Vanessa Jimenez Gabb
for a breeze to exist
over flat lands
life doubles
a yes escapes a child
before a no
yes, there are flags here
yes, religion
yes, war mongering
no, this isn’t a union house
no, this isn’t a house without bourgeois money
no
the body can be organized this way
not to stand
to withstand
my jaw
my shoulders
balancing on the edge of truth
how have you lied
a day is a trap
an antagonism
on the road
the cars
pulled over
the bikes, too
the taxes
not even hidden
we are free
to choose our despots
there is much to balance at the end of the month
let us not speak of nations or presidents
too many fires
one moment, I have to vomit
no, no to representation
and hollow words
I have to lie
even now
still
each week certify myself a certain way
there are empty buildings
there go men
still idling on the corner
this close to the pavement
a shadow
a grand inefficiency
I still keep time like a teacher
in the factory
what is happening
in those meetings about mindfulness
who cares
I don’t miss it
or the drive every day
from Brooklyn to New Jersey
except what lingers
and by whose design now
am I conditioned
leaving is a harsh form
of activism
those in the classroom
those in tech
those at the docks
we do not live
so variously
It’s chaos really.
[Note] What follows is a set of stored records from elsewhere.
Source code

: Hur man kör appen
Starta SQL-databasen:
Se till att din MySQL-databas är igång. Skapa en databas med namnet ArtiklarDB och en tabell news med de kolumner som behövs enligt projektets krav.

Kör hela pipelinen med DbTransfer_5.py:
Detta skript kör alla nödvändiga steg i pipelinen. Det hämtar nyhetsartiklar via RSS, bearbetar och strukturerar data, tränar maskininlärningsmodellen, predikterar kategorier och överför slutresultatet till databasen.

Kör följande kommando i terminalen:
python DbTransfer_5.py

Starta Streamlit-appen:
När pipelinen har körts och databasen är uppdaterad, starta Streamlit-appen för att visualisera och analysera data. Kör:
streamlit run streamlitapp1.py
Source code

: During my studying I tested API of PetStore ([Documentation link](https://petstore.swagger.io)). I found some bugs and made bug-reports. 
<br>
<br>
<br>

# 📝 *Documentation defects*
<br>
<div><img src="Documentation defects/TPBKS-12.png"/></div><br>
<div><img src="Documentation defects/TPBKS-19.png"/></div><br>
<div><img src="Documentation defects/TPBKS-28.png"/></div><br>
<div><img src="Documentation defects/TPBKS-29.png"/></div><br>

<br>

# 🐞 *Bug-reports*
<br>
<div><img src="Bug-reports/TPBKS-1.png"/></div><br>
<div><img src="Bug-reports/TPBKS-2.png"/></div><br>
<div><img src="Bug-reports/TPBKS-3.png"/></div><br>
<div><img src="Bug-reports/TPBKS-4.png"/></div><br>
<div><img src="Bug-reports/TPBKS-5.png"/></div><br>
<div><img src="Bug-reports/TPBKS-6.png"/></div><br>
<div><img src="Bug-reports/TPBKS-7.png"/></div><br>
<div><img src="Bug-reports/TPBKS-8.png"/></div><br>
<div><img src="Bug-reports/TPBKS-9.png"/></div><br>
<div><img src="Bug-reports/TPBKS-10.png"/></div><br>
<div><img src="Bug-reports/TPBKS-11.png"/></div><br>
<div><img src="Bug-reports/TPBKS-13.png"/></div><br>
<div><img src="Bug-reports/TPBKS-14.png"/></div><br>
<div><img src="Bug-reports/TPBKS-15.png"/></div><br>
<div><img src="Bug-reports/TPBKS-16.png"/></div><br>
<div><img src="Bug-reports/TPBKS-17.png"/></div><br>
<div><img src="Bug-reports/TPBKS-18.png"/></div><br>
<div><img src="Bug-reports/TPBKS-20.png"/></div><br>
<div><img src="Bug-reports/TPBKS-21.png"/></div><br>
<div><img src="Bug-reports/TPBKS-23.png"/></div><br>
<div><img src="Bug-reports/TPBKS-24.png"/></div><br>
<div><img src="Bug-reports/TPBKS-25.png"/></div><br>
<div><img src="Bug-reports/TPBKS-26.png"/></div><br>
Every four to seven years chaos that lasts for months or years. In a planned system this wouldn’t happen, this schizophrenia.
Vanessa Jimenez Gabb is the author of Basic Needs (Rescue Press), and Images for Radical Politics (2016), Editor’s Choice in the 2015 Rescue Press Black Box Poetry Prize contest. Of Belizean and Colombian descent, she is from and lives in Brooklyn, NY.